Document images with source code
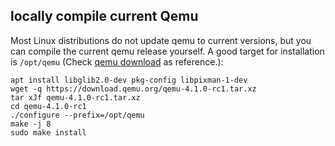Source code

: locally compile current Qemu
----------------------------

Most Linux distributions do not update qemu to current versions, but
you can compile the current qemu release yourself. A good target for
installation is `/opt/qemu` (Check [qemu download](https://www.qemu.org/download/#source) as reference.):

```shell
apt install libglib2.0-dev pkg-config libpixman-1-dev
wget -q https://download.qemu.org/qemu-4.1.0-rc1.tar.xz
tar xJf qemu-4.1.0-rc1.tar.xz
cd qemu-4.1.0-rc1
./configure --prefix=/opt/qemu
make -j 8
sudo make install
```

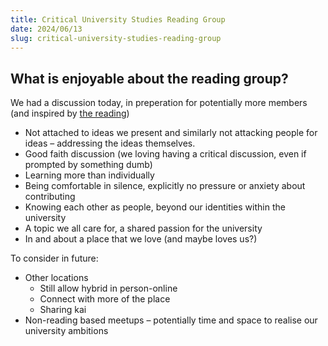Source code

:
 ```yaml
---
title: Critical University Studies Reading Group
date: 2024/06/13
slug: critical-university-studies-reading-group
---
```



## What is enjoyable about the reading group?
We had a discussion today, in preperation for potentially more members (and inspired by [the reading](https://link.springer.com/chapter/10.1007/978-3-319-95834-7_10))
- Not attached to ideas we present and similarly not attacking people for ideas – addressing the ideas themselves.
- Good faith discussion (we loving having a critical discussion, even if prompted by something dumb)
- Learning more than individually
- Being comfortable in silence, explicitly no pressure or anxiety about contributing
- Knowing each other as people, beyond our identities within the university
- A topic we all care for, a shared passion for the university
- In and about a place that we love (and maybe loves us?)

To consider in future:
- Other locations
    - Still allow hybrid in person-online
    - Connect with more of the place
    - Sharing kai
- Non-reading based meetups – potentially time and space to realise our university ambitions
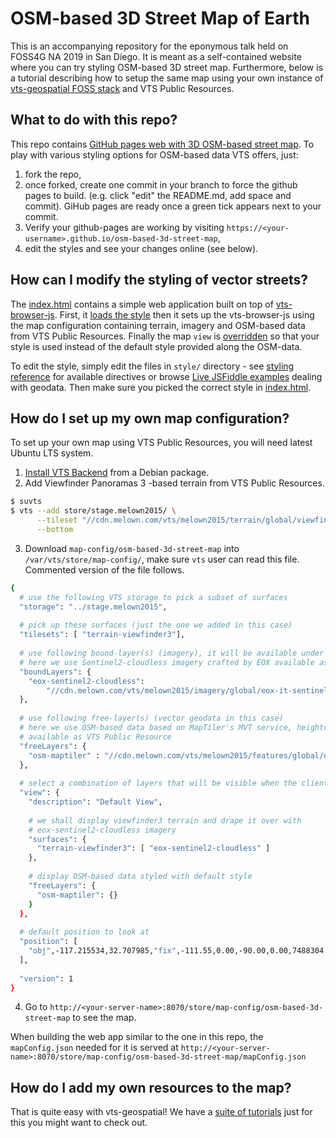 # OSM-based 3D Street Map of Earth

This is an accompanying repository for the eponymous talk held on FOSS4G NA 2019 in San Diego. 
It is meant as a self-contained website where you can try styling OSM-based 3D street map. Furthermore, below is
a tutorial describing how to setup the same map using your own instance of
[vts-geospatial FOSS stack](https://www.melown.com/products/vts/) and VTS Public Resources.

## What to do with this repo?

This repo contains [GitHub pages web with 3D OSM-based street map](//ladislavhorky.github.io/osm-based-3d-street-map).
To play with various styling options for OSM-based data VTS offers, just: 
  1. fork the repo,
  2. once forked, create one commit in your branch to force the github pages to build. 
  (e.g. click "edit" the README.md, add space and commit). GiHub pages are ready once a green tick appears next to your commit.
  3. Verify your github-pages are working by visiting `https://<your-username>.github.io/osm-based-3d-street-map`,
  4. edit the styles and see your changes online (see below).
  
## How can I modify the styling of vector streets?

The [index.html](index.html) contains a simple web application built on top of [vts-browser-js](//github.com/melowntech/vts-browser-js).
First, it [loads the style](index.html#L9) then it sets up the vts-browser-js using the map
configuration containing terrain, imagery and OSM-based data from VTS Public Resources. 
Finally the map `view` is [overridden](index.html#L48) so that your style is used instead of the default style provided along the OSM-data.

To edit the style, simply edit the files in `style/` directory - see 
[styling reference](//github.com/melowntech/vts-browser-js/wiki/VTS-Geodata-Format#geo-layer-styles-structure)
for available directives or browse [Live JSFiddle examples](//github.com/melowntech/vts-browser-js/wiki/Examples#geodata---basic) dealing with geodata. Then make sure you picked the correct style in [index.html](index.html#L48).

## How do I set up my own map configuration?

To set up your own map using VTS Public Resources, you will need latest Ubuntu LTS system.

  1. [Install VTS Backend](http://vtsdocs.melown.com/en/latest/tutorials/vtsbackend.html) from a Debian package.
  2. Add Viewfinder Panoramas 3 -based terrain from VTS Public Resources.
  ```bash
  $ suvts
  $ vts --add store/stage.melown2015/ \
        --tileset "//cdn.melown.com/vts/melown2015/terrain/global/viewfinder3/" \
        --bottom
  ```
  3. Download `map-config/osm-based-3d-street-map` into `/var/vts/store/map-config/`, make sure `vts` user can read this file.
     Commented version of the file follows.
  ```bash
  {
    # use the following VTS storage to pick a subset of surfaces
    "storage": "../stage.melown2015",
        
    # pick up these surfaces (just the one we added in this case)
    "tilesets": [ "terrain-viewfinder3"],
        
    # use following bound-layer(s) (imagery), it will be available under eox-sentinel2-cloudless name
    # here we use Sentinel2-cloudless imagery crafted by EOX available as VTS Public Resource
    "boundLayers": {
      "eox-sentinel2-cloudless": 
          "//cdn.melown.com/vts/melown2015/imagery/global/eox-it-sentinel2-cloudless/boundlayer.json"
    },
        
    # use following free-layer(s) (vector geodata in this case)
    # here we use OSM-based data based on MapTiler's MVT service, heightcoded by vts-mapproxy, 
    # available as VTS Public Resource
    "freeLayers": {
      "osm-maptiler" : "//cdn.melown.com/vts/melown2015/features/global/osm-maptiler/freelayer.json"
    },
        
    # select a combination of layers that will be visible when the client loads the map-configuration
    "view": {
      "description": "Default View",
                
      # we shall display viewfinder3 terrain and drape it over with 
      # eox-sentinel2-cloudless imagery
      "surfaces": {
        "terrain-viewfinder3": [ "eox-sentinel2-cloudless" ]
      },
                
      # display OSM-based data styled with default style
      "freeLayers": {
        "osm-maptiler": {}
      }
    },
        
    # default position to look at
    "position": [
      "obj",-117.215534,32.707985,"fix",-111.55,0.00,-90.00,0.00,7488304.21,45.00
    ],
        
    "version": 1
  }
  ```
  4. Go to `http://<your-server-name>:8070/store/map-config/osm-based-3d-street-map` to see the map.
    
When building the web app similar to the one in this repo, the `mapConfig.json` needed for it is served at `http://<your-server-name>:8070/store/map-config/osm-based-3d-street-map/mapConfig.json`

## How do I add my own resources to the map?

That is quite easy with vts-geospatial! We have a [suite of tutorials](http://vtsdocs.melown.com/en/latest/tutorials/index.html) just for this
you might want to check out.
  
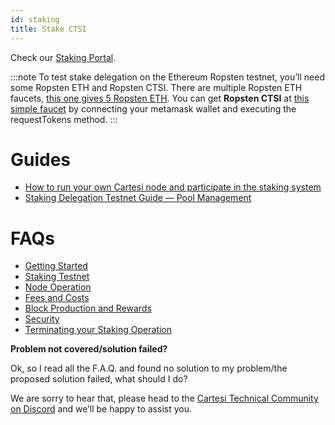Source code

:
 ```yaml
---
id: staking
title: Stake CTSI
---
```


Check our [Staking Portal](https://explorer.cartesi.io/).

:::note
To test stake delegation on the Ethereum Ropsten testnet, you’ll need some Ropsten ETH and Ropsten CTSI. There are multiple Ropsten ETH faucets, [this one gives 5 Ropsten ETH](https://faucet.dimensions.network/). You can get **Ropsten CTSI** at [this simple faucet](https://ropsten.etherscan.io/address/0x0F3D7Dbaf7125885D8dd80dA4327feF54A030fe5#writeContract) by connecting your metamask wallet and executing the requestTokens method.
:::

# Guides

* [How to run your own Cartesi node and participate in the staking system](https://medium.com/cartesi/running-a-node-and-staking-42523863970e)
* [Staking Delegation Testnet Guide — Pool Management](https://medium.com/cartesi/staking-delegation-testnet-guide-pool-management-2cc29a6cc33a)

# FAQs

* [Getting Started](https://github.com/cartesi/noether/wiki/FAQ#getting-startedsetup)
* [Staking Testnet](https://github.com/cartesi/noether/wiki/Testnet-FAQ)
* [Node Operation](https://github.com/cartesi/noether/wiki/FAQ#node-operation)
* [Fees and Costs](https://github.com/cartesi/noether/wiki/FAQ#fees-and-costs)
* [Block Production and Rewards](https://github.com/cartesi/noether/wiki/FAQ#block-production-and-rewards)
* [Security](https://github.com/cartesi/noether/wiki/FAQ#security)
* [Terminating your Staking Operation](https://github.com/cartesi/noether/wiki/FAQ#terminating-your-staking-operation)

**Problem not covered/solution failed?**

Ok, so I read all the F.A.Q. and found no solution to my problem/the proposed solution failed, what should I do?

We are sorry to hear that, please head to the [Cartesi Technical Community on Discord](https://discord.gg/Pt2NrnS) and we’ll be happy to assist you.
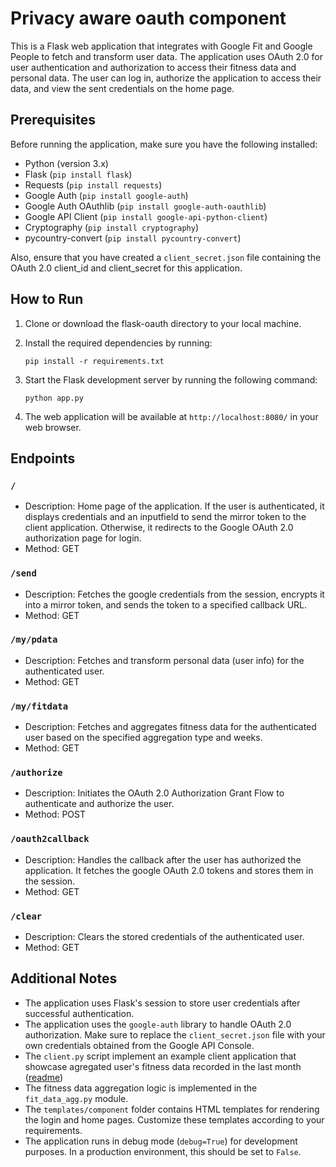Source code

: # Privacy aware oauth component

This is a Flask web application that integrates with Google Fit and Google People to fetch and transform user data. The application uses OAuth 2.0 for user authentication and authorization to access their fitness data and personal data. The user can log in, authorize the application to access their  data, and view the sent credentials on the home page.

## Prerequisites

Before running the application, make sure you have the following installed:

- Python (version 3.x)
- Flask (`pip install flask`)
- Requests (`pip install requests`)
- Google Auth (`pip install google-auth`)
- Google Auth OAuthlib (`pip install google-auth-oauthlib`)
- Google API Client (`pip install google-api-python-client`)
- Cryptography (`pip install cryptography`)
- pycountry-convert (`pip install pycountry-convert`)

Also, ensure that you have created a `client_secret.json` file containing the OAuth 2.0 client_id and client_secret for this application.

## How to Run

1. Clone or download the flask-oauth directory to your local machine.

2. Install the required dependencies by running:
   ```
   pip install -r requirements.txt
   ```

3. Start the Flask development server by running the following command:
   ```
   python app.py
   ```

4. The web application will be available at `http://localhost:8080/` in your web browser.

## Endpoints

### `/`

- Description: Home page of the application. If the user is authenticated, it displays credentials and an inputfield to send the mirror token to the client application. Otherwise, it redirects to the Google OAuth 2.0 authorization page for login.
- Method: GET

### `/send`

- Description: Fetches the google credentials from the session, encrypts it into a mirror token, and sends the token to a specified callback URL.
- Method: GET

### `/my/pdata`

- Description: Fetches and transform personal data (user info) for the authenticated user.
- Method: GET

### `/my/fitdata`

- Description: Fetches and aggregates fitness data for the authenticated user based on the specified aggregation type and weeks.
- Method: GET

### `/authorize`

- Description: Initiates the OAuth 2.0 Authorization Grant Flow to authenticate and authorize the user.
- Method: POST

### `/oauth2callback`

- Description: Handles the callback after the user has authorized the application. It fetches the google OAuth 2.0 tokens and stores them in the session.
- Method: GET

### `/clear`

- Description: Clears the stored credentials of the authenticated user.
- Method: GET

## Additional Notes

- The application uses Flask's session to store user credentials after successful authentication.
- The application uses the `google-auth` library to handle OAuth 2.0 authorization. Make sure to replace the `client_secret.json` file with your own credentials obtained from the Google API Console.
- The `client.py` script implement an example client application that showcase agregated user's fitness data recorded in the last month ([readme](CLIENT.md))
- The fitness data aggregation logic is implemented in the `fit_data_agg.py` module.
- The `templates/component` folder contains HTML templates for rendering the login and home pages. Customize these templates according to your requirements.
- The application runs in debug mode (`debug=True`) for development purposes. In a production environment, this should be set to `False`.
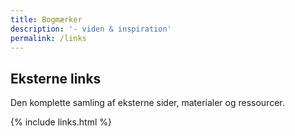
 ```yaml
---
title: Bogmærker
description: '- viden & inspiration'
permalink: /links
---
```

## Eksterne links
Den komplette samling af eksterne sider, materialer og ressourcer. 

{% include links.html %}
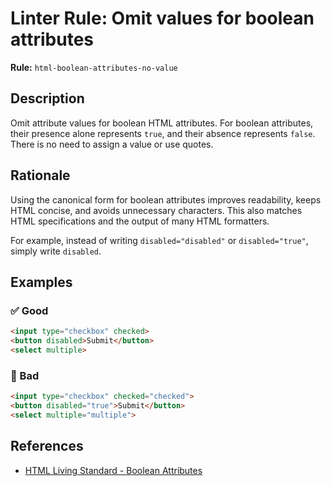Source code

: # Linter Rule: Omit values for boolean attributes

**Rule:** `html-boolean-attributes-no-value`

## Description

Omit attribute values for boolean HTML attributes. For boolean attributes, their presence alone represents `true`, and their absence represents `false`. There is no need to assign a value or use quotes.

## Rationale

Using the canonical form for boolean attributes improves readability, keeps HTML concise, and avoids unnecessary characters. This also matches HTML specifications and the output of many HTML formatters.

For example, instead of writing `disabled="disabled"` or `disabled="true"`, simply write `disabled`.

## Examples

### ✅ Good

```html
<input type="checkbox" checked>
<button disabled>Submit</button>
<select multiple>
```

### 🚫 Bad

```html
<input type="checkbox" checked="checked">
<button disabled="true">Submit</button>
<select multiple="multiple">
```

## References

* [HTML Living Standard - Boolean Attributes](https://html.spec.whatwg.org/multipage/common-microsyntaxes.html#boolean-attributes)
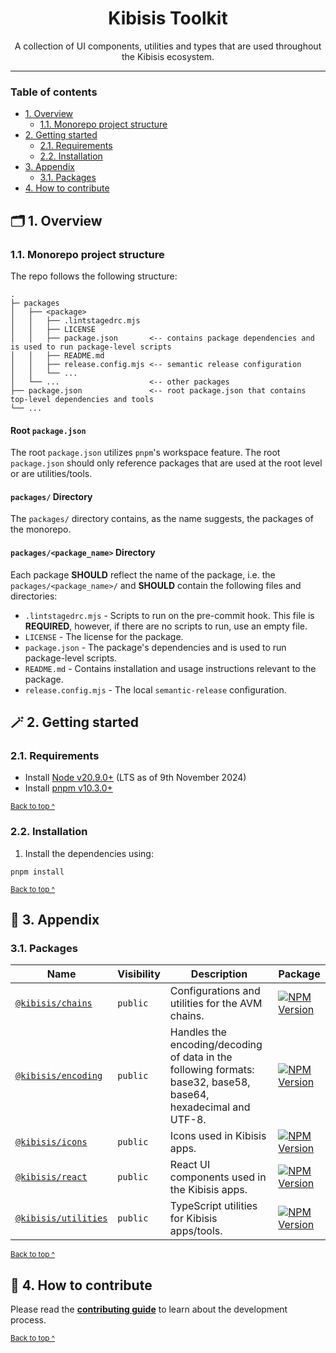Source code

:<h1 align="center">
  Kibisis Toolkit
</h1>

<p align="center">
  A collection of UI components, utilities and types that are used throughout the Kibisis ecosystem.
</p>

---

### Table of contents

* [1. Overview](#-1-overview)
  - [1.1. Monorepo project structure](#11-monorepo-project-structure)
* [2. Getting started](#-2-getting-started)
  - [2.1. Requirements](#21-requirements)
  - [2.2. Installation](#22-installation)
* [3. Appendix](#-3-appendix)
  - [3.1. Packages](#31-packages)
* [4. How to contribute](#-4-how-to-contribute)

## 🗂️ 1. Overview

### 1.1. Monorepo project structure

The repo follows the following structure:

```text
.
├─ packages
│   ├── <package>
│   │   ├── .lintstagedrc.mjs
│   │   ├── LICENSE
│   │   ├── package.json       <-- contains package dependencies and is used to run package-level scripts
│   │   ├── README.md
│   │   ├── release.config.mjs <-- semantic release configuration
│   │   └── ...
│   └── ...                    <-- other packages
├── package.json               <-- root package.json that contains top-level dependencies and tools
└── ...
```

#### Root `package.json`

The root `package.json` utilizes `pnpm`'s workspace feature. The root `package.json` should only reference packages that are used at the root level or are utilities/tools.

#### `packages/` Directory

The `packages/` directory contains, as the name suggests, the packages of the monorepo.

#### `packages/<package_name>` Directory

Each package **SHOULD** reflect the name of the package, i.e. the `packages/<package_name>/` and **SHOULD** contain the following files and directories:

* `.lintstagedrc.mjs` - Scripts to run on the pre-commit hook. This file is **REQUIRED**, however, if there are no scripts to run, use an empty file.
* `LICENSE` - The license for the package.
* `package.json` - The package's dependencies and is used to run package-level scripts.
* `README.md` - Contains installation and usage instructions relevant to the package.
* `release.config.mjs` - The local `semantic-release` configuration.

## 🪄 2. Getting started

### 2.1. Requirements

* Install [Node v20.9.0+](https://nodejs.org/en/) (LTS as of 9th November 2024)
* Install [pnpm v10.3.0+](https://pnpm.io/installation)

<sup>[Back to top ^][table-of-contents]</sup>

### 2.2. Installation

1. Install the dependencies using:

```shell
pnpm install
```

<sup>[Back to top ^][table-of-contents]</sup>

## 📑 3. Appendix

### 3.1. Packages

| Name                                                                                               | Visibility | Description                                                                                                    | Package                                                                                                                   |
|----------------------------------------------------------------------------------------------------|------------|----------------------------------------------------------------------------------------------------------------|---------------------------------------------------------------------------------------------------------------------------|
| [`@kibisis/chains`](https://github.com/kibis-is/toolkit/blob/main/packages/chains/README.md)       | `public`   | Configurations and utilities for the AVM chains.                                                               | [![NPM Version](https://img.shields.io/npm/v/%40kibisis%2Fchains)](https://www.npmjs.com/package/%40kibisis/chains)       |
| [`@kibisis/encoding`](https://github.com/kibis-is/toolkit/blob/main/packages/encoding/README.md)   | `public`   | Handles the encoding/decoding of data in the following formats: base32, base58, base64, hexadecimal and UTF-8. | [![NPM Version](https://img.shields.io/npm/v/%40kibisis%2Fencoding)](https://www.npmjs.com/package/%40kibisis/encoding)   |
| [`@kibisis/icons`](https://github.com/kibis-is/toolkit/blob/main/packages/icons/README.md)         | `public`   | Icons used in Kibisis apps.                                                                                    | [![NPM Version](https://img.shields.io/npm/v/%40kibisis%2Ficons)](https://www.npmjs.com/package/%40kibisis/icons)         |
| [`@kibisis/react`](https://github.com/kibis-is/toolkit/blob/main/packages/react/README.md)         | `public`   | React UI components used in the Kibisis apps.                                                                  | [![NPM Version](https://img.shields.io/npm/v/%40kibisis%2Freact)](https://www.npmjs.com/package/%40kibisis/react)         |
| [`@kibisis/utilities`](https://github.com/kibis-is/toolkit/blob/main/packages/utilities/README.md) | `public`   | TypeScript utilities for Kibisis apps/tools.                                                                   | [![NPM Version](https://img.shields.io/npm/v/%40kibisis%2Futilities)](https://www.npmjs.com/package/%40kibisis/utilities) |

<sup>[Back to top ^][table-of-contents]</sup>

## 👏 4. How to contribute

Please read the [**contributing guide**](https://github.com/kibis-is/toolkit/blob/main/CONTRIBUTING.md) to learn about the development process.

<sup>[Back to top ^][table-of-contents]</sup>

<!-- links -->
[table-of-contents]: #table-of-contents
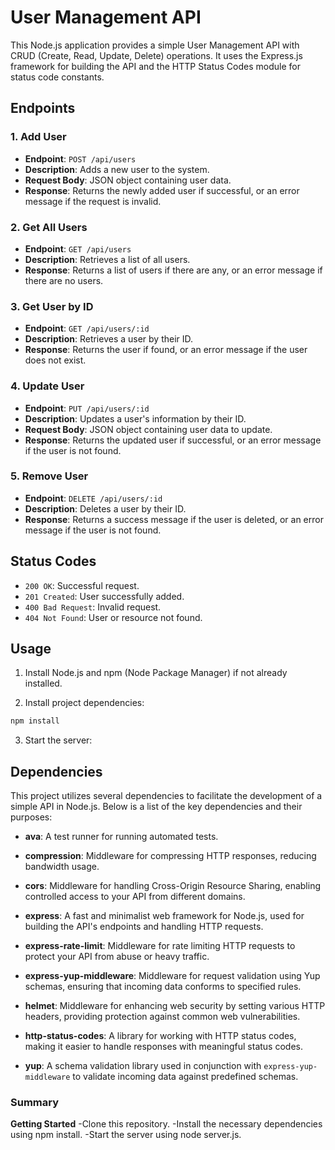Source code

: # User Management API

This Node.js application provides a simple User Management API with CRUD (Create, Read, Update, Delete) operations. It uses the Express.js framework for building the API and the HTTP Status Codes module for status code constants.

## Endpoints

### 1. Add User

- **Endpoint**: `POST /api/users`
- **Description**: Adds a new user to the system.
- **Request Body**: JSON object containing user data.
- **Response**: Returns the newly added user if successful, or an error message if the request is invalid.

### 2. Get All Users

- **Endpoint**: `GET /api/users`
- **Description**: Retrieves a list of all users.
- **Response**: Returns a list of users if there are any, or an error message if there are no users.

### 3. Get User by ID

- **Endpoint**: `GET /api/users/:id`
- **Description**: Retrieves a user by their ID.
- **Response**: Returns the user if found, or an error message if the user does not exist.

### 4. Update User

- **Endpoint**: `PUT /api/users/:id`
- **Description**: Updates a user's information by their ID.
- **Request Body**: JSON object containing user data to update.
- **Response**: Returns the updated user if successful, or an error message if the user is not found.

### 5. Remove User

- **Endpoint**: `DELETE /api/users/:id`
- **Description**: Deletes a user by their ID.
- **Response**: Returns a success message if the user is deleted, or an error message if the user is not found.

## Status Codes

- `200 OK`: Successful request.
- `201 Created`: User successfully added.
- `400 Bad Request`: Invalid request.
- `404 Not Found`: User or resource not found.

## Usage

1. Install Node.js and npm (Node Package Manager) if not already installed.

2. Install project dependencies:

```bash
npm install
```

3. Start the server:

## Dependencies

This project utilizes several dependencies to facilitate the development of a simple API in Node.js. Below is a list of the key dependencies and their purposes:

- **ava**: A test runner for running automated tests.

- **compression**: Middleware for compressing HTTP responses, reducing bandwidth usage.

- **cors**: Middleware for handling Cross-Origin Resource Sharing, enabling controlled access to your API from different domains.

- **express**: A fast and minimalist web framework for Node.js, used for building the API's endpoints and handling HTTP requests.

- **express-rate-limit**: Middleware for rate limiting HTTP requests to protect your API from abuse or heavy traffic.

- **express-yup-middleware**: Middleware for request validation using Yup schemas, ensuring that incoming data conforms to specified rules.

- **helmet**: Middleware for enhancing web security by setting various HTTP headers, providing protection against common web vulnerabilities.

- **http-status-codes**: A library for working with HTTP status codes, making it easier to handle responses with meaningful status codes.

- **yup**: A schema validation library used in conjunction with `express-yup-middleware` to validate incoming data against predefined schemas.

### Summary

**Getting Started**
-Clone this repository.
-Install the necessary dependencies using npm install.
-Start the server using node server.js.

▶ **TASK PROMPT**
Among the records above, a stretch begins at the line containing "- The application uses Flask's" and ends at the line containing "- The application uses the". Restate that stretch word for word, and nothing else.

▶ **EXERCISE RESPONSE**
- The application uses Flask's session to store user credentials after successful authentication.
- The application uses the `google-auth` library to handle OAuth 2.0 authorization. Make sure to replace the `client_secret.json` file with your own credentials obtained from the Google API Console.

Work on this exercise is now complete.